While inflation and the outbreak of energy prices make local elected officials cautious, the executive pushes them to finance projects, by reminding them having granted dedicated credits.
by Benoît Floc’h
“We must invest.” The Minister responsible for local authorities, Dominique Faure does not miss an opportunity to repeat this message to local elected officials, during each of her trips. “The means are there,” she recalled for example on January 8, in Haute-Saône, stressing that the government “put 4 billion euros” in the 2023 budget to support the investment of local authorities in 2023. They represent 70 % of public investment. In the eyes of the executive, it is therefore the fuel of the economy. Impossible, therefore, to reach full employment if they do not invest enough, repeats the summit of the state. And what about the ecological transition, in which their role is decisive?

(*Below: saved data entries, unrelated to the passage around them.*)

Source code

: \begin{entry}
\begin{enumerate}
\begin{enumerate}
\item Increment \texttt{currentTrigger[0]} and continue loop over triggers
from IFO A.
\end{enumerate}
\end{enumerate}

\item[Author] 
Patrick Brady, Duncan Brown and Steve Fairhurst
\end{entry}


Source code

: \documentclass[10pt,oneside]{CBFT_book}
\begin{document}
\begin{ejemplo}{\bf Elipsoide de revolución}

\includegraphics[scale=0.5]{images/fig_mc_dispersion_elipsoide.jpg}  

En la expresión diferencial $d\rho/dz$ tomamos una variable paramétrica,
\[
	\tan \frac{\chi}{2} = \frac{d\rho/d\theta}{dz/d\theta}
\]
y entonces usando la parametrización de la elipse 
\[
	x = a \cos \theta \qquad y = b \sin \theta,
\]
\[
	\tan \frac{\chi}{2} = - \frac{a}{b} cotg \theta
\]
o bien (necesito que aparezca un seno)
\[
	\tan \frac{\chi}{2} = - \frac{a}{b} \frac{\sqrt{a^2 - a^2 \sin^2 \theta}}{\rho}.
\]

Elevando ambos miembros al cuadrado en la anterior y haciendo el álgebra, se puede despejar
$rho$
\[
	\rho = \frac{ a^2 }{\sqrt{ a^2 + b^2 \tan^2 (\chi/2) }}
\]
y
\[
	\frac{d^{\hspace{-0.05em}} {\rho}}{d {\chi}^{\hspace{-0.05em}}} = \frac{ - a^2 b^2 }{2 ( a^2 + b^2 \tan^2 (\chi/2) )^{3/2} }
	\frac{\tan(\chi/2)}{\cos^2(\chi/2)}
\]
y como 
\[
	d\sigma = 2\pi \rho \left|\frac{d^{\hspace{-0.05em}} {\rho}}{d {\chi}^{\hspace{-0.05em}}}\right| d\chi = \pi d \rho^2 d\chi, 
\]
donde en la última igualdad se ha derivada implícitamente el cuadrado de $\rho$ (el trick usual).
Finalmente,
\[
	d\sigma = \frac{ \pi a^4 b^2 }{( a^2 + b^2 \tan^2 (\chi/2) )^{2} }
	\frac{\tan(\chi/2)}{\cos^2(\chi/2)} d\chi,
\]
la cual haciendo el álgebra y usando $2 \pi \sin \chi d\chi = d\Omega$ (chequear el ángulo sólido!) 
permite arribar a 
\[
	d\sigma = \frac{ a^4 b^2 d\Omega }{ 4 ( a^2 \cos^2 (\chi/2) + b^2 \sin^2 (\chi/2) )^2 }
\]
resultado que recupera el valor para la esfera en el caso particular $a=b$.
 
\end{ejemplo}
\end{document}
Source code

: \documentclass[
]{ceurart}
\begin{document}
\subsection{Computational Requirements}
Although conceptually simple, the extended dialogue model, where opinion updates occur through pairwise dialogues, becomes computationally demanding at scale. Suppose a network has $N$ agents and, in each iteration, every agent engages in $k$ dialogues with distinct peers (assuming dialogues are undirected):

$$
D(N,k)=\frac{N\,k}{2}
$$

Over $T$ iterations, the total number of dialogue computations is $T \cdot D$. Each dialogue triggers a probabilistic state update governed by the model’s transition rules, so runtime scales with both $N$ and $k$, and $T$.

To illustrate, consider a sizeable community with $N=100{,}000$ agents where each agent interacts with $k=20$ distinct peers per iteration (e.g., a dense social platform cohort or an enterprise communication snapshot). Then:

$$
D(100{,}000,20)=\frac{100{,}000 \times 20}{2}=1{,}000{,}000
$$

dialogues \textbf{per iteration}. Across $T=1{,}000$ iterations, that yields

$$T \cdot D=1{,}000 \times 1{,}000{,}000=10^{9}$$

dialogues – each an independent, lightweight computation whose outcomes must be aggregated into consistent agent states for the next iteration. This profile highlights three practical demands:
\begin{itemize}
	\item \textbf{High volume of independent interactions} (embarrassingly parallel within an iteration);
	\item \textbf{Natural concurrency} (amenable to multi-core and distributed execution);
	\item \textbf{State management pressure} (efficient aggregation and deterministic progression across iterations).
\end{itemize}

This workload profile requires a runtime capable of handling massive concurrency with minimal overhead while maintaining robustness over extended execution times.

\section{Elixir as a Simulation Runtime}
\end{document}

This subject is considered serious in the majority. To the point that the delegation to local authorities of the National Assembly devoted a morning of work on Thursday, February 2. “The period is anxiety -provoking for elected officials, notes its president, the Renaissance deputy of Gironde, Thomas Cazenave. This can lead them to show great caution in 2023. However, this is not the time to slow down. We have an investment wall ahead of us. “
The survey carried out by the Sciences Po political research center for the Association of Mayors of France, in November, showed it well: entangled in crises, the mayors are worried. Four out of ten elected officials claim that they will not accelerate their energy transition projects, on the grounds that they “do not have the means to implement them”. Deputy director of the French Observatory for Economic Conditions, Mathieu Plane recalls that “public investment, however low today compared to what we have known before 2013, is still 3 % below its end 2019 level , while private investment is almost 10 % above “.
The main associations of local elected officials alert: this year, “a historic fall” of local investment is possible. In Brittany, for example, “after the shock of the health crisis and the budgetary difficulties, we have reduced a little,” says Loïg Chesnais-Girard, socialist president of the regional council. For high schools, it went from 140 million euros per year to 110 million. “I do not have the right to be in deficit, recalls Mr. Chesnais-Girard. So, when self-financing drops, I reduce my investment a little to give me air and avoid the red zone.” The same for the ports. The Brittany region has around twenty. In Saint-Malo, it wants to electrify the quays to reduce the consumption in diesel for ferries. But, at 3 million euros per quay, only one will be equipped at the moment.